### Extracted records

····················

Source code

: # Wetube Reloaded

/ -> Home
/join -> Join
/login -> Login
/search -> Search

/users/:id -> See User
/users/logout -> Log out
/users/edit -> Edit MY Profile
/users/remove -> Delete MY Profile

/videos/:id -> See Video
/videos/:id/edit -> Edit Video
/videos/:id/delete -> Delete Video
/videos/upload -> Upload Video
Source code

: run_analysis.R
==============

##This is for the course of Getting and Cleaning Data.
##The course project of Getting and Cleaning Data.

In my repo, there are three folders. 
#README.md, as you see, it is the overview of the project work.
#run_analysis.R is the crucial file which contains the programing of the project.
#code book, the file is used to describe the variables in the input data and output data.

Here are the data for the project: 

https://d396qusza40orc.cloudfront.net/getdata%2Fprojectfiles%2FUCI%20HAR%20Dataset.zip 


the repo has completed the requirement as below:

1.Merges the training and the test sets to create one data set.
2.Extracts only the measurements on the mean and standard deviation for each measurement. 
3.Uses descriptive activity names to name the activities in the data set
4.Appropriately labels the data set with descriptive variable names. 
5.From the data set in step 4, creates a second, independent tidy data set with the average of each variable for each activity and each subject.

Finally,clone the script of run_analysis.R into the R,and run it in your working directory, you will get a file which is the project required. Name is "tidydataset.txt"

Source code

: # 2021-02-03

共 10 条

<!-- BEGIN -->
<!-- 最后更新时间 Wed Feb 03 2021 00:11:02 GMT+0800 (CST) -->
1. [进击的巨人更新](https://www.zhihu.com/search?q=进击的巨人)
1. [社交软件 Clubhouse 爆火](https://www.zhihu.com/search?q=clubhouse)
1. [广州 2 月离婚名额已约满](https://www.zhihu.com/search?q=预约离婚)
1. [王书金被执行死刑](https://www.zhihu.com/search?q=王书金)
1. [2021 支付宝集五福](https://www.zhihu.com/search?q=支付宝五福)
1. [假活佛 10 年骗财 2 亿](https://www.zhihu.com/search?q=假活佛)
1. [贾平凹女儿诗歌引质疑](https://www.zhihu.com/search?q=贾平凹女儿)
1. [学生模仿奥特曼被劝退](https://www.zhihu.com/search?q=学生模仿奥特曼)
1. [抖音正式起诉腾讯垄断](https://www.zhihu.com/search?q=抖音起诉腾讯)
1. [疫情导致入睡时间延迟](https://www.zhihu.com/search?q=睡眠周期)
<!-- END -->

····················

### Activity
Return every line from the records above that holds the word "Profile".

### Response for this exercise
/users/edit -> Edit MY Profile
/users/remove -> Delete MY Profile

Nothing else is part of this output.